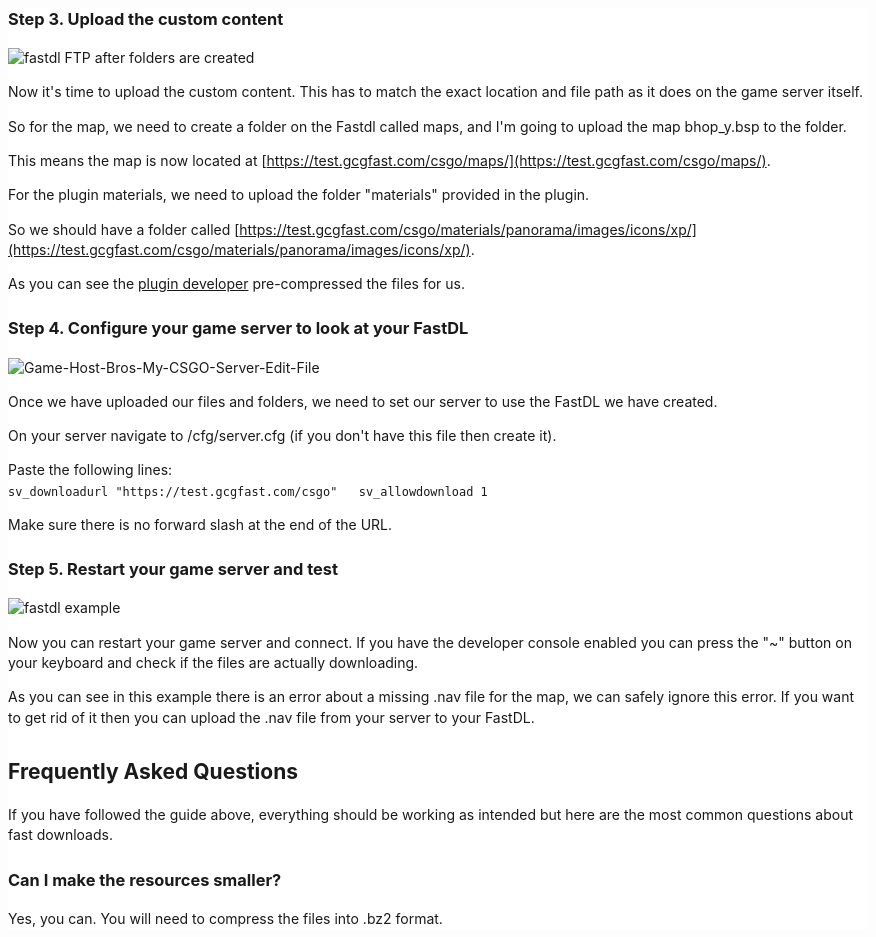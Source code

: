### Step 3. Upload the custom content

<img decoding="async" width="1231" height="856" src="/images/posts/how-to-setup-fastdl/fastdl-FTP-after-folders-are-created.jpg" alt="fastdl FTP after folders are created" srcset="/images/posts/how-to-setup-fastdl/fastdl-FTP-after-folders-are-created.jpg 1231w, /images/posts/how-to-setup-fastdl/fastdl-FTP-after-folders-are-created-768x534.jpg 768w" sizes="(max-width: 1231px) 100vw, 1231px" />

Now it's time to upload the custom content. This has to match the exact location and file path as it does on the game server itself.

So for the map, we need to create a folder on the Fastdl called maps, and I'm going to upload the map bhop\_y.bsp to the folder.

This means the map is now located at [https://test.gcgfast.com/csgo/maps/](https://test.gcgfast.com/csgo/maps/).

For the plugin materials, we need to upload the folder "materials" provided in the plugin.

So we should have a folder called [https://test.gcgfast.com/csgo/materials/panorama/images/icons/xp/](https://test.gcgfast.com/csgo/materials/panorama/images/icons/xp/).

As you can see the [plugin developer](https://forums.alliedmods.net/showthread.php?t=324610) pre-compressed the files for us.

### Step 4. Configure your game server to look at your FastDL

![Game-Host-Bros-My-CSGO-Server-Edit-File](@assets/images/posts/how-to-setup-fastdl/Game-Host-Bros-My-CSGO-Server-Edit-File.jpg)

Once we have uploaded our files and folders, we need to set our server to use the FastDL we have created.

On your server navigate to /cfg/server.cfg (if you don't have this file then create it).

Paste the following lines:  
`sv_downloadurl "https://test.gcgfast.com/csgo"   sv_allowdownload 1`

Make sure there is no forward slash at the end of the URL.

### Step 5. Restart your game server and test

<img decoding="async" width="1592" height="898" src="/images/posts/how-to-setup-fastdl/fastdl-example.jpg" alt="fastdl example" srcset="/images/posts/how-to-setup-fastdl/fastdl-example.jpg 1592w, /images/posts/how-to-setup-fastdl/fastdl-example-768x433.jpg 768w, /images/posts/how-to-setup-fastdl/fastdl-example-1536x866.jpg 1536w" sizes="(max-width: 1592px) 100vw, 1592px" />

Now you can restart your game server and connect. If you have the developer console enabled you can press the "~" button on your keyboard and check if the files are actually downloading.

As you can see in this example there is an error about a missing .nav file for the map, we can safely ignore this error. If you want to get rid of it then you can upload the .nav file from your server to your FastDL.

## Frequently Asked Questions

If you have followed the guide above, everything should be working as intended but here are the most common questions about fast downloads.

### Can I make the resources smaller?

Yes, you can. You will need to compress the files into .bz2 format.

● ● ● ●

- Required action: Scan the data above; copy every line where "created" appears.

- Answer space:
<img decoding="async" width="1231" height="856" src="/images/posts/how-to-setup-fastdl/fastdl-FTP-after-folders-are-created.jpg" alt="fastdl FTP after folders are created" srcset="/images/posts/how-to-setup-fastdl/fastdl-FTP-after-folders-are-created.jpg 1231w, /images/posts/how-to-setup-fastdl/fastdl-FTP-after-folders-are-created-768x534.jpg 768w" sizes="(max-width: 1231px) 100vw, 1231px" />
Once we have uploaded our files and folders, we need to set our server to use the FastDL we have created.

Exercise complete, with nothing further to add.